DATASET EXCERPTS:
§
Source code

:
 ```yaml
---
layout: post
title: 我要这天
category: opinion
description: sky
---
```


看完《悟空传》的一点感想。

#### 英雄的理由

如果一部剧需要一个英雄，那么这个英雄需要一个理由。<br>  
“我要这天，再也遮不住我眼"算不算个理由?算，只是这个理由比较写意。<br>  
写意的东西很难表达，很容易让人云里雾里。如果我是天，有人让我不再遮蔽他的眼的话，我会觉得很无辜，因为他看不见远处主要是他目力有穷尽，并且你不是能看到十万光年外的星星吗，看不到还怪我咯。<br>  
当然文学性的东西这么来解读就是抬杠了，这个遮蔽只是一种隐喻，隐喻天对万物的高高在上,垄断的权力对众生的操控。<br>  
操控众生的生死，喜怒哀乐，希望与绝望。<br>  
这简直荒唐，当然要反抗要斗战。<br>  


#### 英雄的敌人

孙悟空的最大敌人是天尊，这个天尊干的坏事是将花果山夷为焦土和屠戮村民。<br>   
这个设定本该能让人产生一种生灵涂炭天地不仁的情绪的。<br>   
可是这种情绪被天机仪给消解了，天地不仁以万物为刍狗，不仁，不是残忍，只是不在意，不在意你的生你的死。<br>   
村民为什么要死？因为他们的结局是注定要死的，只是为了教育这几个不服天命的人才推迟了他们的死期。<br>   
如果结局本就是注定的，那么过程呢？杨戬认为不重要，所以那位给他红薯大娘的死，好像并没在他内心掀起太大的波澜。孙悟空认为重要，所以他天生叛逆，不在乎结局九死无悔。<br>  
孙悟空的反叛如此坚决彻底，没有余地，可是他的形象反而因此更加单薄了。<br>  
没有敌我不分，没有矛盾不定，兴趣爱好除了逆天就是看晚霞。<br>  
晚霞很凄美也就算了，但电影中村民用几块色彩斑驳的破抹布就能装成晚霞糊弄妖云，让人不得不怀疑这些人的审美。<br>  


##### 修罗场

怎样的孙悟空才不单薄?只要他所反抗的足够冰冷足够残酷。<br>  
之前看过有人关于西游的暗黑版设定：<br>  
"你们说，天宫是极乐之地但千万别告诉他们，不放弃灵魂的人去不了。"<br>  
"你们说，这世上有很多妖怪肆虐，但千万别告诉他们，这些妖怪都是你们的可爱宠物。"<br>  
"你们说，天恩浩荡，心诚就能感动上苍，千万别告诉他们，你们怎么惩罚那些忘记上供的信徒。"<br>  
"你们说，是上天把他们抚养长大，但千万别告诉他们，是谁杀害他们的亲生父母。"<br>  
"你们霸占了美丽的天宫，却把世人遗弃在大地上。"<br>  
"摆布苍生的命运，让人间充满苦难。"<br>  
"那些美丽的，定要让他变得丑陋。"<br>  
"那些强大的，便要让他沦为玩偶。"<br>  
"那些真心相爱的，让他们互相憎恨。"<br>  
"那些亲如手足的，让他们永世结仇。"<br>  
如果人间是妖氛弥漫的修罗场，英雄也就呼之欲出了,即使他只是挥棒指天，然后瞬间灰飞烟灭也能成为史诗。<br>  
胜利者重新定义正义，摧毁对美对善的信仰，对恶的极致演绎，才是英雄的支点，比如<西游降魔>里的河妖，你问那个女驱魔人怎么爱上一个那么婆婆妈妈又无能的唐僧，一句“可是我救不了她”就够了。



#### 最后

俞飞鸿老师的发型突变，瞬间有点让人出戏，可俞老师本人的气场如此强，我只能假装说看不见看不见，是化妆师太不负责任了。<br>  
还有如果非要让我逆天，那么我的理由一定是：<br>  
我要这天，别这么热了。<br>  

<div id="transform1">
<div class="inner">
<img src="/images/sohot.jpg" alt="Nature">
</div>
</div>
§
TASK REQUIREMENTS: Each line from the one containing "俞飞鸿老师的发型突变，瞬间有" through the last line of the entries above is to be returned exactly, and no others.

TASK OUTPUT:
俞飞鸿老师的发型突变，瞬间有点让人出戏，可俞老师本人的气场如此强，我只能假装说看不见看不见，是化妆师太不负责任了。<br>  
还有如果非要让我逆天，那么我的理由一定是：<br>  
我要这天，别这么热了。<br>  

<div id="transform1">
<div class="inner">
<img src="/images/sohot.jpg" alt="Nature">
</div>
</div>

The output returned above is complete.